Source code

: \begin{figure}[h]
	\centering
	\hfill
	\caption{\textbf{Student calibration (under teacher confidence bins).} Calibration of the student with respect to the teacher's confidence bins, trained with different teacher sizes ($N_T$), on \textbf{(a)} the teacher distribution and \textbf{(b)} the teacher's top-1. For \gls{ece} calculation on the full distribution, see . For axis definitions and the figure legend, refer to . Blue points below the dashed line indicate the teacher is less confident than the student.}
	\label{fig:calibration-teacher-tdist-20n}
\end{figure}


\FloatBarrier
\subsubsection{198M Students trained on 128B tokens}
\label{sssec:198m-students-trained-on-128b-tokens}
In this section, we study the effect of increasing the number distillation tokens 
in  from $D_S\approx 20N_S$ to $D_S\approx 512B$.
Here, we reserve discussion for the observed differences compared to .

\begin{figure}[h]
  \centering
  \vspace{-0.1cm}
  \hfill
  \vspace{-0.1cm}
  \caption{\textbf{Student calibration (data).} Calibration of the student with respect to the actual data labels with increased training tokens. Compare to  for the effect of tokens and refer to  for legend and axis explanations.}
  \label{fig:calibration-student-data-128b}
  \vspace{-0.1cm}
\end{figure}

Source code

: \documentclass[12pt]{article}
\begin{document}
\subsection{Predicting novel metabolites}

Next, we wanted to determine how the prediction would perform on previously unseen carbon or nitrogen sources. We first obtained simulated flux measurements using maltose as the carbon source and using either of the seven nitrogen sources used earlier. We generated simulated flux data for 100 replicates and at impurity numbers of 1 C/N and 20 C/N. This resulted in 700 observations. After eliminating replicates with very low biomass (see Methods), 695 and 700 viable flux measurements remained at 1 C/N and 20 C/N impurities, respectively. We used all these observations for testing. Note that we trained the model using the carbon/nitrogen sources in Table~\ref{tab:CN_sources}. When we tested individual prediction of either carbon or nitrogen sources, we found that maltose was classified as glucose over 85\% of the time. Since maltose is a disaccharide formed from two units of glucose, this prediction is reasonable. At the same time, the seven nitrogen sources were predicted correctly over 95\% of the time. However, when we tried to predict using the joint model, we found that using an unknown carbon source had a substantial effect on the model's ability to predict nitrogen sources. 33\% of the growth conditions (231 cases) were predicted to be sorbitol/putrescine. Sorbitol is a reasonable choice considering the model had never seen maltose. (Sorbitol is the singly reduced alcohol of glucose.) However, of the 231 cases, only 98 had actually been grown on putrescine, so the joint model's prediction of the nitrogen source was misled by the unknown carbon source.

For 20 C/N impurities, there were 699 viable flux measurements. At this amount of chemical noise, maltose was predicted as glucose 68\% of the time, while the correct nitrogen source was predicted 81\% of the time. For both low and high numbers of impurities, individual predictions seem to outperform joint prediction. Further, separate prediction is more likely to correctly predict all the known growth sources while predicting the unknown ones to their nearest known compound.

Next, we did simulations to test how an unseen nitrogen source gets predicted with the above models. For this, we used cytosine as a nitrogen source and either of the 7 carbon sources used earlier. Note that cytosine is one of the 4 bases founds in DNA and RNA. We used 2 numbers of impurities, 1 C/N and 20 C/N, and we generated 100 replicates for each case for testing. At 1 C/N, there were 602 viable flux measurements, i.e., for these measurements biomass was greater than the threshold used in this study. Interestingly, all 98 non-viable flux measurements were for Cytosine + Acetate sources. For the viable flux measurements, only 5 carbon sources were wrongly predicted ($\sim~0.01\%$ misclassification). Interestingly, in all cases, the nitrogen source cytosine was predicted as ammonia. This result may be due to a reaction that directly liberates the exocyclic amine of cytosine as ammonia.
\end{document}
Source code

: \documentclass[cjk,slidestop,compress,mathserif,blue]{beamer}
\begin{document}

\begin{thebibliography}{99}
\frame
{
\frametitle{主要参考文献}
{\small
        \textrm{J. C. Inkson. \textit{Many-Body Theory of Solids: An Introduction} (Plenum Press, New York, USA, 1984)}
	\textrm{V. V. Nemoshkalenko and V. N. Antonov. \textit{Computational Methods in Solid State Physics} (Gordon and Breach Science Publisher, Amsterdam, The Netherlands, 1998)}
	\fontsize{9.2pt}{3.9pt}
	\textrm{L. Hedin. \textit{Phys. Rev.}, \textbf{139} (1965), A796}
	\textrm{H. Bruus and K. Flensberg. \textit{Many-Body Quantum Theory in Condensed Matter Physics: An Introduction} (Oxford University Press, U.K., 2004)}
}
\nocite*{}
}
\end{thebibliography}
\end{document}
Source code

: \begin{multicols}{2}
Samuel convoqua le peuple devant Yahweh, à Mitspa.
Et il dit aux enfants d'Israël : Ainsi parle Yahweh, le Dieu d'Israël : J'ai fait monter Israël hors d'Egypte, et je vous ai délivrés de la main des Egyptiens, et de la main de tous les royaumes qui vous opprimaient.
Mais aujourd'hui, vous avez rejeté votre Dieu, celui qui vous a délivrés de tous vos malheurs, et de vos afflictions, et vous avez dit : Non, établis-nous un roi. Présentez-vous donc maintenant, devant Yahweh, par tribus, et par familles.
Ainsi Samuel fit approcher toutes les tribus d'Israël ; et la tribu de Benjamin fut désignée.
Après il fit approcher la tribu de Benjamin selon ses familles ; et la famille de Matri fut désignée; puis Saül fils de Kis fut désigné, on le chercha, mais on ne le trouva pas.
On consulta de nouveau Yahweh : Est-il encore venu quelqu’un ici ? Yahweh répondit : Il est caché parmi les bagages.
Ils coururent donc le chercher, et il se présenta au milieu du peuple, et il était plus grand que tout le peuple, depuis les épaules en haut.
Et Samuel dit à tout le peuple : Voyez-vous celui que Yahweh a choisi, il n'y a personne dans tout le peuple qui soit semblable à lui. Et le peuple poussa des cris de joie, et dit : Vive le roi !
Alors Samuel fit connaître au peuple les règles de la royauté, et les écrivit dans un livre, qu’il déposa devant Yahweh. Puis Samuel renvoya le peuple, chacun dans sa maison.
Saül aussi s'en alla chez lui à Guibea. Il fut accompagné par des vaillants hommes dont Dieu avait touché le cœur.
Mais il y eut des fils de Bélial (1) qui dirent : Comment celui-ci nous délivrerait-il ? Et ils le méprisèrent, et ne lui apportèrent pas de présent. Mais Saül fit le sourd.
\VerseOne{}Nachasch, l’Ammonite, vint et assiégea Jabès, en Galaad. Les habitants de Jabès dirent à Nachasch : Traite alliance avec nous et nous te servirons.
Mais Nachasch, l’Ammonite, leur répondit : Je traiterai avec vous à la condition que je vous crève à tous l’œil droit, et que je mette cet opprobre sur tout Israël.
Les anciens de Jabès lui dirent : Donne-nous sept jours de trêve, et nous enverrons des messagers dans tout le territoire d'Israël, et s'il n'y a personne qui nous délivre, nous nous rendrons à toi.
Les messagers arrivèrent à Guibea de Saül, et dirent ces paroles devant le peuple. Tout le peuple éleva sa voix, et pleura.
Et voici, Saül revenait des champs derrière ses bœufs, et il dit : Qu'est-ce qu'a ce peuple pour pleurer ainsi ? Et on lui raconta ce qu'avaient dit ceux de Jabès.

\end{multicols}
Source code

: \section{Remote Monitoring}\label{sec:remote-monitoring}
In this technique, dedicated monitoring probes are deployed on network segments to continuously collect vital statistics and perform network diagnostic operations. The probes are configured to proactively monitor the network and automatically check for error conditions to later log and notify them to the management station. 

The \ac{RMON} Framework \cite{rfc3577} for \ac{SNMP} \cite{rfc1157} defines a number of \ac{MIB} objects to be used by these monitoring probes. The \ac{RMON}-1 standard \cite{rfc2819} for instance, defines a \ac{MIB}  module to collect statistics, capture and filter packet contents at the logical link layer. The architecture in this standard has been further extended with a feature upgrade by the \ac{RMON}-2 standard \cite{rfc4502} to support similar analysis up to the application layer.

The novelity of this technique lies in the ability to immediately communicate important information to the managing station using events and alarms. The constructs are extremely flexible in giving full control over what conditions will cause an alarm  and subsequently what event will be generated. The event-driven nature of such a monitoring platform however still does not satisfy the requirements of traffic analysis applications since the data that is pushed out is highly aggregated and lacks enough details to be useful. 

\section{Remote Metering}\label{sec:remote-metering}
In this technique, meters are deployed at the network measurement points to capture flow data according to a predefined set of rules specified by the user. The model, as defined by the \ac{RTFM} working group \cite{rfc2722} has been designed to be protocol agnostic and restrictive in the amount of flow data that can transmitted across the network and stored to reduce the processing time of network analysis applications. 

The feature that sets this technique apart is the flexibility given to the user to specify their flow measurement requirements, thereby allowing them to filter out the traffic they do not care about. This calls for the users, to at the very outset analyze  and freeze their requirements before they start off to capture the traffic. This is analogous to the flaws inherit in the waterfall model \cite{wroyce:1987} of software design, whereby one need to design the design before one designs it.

• [YOUR INSTRUCTIONS] The lines of the records that contain the string "répondit" should be located and copied.

• [EXERCISE RESULT]
On consulta de nouveau Yahweh : Est-il encore venu quelqu’un ici ? Yahweh répondit : Il est caché parmi les bagages.
Mais Nachasch, l’Ammonite, leur répondit : Je traiterai avec vous à la condition que je vous crève à tous l’œil droit, et que je mette cet opprobre sur tout Israël.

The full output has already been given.